Apache Iceberg
The volley-connector-iceberg crate provides an Iceberg sink via REST catalog with exactly-once semantics.
Key Types
| Type | Description |
|---|---|
IcebergSink | Sink that writes Parquet data files to an Iceberg table |
IcebergSinkConfig | Configuration (catalog URI, warehouse, namespace, table, storage) |
IcebergStorage | Storage backend enum (S3, Azure, GCS) |
Usage
#![allow(unused)]
fn main() {
use volley_connector_iceberg::{IcebergSink, IcebergSinkConfig, IcebergStorage};
let config = IcebergSinkConfig::new(
"http://polaris:8181", // REST catalog URI
"my-warehouse", // catalog warehouse
vec!["db".into()], // namespace
"events", // table name
IcebergStorage::S3 {
region: "us-east-1".into(),
bucket: "my-bucket".into(),
endpoint: None,
},
);
let sink = IcebergSink::new(config).await?;
env.from_source(source)
.filter_expr(col("status").eq(lit("active")))
.to_sink(sink)
.execute("iceberg-writer")
.await?;
}
Configuration Reference
Required Parameters
| Parameter | Description |
|---|---|
catalog_uri | REST catalog endpoint (e.g., http://polaris:8181) |
catalog_warehouse | Warehouse identifier in the catalog |
namespace | Iceberg namespace as a list of strings (e.g., ["db", "schema"]) |
table_name | Target table name |
storage | Storage backend — see Storage Backends |
Optional Parameters
#![allow(unused)]
fn main() {
let config = IcebergSinkConfig::new(catalog_uri, warehouse, namespace, table, storage)
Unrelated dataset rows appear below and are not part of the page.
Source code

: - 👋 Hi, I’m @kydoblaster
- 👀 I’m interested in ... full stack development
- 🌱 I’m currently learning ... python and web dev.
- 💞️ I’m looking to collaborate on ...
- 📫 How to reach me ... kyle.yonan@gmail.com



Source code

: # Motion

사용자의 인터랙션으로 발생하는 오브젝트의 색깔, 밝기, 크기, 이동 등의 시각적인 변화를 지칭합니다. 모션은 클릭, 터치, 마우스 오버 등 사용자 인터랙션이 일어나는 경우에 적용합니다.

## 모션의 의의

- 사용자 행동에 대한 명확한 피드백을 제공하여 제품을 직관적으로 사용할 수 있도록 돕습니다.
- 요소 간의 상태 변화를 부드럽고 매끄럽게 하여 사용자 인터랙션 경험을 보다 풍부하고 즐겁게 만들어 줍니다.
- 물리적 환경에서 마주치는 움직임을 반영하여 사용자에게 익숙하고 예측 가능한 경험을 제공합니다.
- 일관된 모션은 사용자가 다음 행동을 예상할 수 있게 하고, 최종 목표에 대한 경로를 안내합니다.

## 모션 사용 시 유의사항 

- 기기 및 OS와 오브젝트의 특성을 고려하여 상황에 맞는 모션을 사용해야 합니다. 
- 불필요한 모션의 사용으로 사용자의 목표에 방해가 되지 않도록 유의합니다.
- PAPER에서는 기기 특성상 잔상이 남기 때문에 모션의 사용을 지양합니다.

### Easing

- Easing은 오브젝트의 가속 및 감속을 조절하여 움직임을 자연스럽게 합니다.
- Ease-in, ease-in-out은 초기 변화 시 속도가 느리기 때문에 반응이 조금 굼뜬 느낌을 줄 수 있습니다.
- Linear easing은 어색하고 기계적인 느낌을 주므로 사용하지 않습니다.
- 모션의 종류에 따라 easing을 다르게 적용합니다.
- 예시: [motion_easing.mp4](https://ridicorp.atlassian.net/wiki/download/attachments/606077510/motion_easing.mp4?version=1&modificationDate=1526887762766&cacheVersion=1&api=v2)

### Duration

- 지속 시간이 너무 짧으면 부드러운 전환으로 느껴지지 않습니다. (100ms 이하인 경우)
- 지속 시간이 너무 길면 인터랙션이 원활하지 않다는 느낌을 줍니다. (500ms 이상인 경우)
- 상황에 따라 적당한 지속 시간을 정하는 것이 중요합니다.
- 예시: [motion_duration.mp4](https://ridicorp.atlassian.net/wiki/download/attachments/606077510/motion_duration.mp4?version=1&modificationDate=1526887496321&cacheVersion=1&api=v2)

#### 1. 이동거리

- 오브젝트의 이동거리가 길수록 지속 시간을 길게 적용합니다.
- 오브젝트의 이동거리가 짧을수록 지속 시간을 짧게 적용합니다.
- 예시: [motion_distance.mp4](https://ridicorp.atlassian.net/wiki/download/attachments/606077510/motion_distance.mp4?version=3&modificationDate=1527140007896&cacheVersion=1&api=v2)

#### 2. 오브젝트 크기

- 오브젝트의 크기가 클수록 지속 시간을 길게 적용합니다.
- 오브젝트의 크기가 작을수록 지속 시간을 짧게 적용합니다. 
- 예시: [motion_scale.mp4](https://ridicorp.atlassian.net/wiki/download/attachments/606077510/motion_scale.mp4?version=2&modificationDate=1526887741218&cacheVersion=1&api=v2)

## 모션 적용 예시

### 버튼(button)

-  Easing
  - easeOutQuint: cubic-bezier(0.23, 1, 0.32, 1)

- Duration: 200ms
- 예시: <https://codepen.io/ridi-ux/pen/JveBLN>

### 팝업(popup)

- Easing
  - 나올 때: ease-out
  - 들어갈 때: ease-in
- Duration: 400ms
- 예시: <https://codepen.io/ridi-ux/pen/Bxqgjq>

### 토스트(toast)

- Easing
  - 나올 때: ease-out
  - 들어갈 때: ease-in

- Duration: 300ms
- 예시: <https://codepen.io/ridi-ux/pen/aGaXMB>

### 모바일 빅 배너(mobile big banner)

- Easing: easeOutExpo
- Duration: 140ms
.with_credential("client-id:client-secret") // OAuth2 credential for Polaris
.with_max_records(10_000) // buffer size before flush (default: 10,000)
.with_flush_interval(Duration::from_secs(30)); // time-based flush trigger
}
| Method | Default | Description |
|---|---|---|
with_credential() | None | OAuth2 credential for authenticated catalogs (Polaris, Tabular) |
with_max_records() | 10,000 | Number of records buffered before writing a Parquet data file |
with_flush_interval() | None | Time-based flush trigger; writes a file even if max_records hasn’t been reached |
Storage Backends
S3
#![allow(unused)]
fn main() {
IcebergStorage::S3 {
region: "us-east-1".into(),
bucket: "my-iceberg-data".into(),
endpoint: None, // use None for AWS, Some("http://localhost:9000") for MinIO
}
}
AWS credentials are resolved via the default credential chain (environment variables, ~/.aws/credentials, instance profile).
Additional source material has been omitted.